Jason: We mentioned Glassdoor before, we’re actually seeing Glassdoor in particular become increasingly important. It is the leader in employee generated content. Interestingly, if you had asked the question two years ago, we would have said it would have been LinkedIn. Now Glassdoor’s coming up. In two years we’re not sure what it’ll be two years from now. So our recommendation is focus on the foundational stuff, keep the end in mind, and then be responsive to which channels the people you care most about are using.
— Brand Amper (@BrandAmper) September 25, 2015
What brands inspire you on social at the moment?
Lisa: Well, you know it’s my favourite thing to talk about by far. And I am a bit of a fan girl when it comes to some of this stuff, but I would say Salesforce definitely. Their whole dream job campaign, especially on Instagram, is amazing and bold. I love what Cisco is doing, how they kind of revamped everything and they have the #WeAreCisco hashtag on Twitter and other places, and really trying to focus from careers at Cisco to who are the people and kind of giving the brand back to their employees.

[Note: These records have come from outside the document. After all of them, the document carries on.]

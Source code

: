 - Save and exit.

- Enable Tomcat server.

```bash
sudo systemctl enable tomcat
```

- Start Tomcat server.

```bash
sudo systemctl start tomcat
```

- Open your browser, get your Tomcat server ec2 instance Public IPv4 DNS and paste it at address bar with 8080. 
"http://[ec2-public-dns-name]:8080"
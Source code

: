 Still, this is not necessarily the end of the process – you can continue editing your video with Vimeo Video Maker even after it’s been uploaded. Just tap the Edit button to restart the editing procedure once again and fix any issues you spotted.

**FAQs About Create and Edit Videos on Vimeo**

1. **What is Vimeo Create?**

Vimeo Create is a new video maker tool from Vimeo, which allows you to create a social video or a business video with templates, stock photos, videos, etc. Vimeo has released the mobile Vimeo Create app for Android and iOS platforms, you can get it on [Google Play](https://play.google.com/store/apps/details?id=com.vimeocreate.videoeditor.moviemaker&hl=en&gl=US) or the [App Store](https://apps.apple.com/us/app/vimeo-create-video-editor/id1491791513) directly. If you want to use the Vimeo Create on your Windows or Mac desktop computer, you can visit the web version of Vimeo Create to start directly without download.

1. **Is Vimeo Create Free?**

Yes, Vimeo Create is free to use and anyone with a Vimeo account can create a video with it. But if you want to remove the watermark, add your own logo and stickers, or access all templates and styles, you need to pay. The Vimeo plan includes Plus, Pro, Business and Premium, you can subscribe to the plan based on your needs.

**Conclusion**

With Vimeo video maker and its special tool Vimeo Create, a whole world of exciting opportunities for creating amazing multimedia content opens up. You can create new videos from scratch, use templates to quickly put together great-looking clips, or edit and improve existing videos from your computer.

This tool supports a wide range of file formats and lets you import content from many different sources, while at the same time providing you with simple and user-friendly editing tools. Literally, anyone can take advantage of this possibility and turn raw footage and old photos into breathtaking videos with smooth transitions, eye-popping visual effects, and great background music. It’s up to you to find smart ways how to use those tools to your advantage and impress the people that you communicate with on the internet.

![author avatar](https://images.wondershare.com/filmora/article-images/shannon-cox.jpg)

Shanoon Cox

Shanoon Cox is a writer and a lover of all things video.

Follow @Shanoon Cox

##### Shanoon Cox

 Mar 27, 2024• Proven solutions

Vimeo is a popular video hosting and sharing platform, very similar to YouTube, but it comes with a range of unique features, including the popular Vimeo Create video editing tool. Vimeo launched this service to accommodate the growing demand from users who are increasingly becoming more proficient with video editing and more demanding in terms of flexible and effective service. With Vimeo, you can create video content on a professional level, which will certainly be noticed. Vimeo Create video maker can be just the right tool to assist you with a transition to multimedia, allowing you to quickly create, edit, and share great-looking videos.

Jason: I think we’re already starting to see more collaboration. Interestingly, we’ve talked about Glassdoor, let’s leave them on the shortlist of things that are going to be important, but I think that peer-to-peer networking also opens up ideas. We’re seeing something called Open Source HR, which just was launched this year by a couple of practitioners in the employment branding space, in the talent acquisition space, and it’s gaining traction. So I definitely think we’re going to see more people looking to people both at the employee level and then also amongst the practitioners. And our belief is making sure that as an individual you can actually let people know who you are is going to be a critical part of that, because if we’re looking to one another for support it means we need to know how and when to opt into one another.
Lisa: Yeah, and I think another thing that’s going to be huge this year is tools that put the candidate in charge of the interviewing process and the experience with the company. We have a friend, Ray, who founded a company called Great Hires. They were featured at this year’s HR Tech, the awesome new startup as we once were. And it’s a mobile app that facilitates a lot of transparency and control for candidates. So they get to download it, they see who’s going to be interviewing them, they can upload presentations theirs or samples of their work. It’s all kinds of stuff to say, “All right, let’s just make this as straightforward as possible and let the candidate feel like they’re in charge.” So I think we’re going to see a lot more of that too.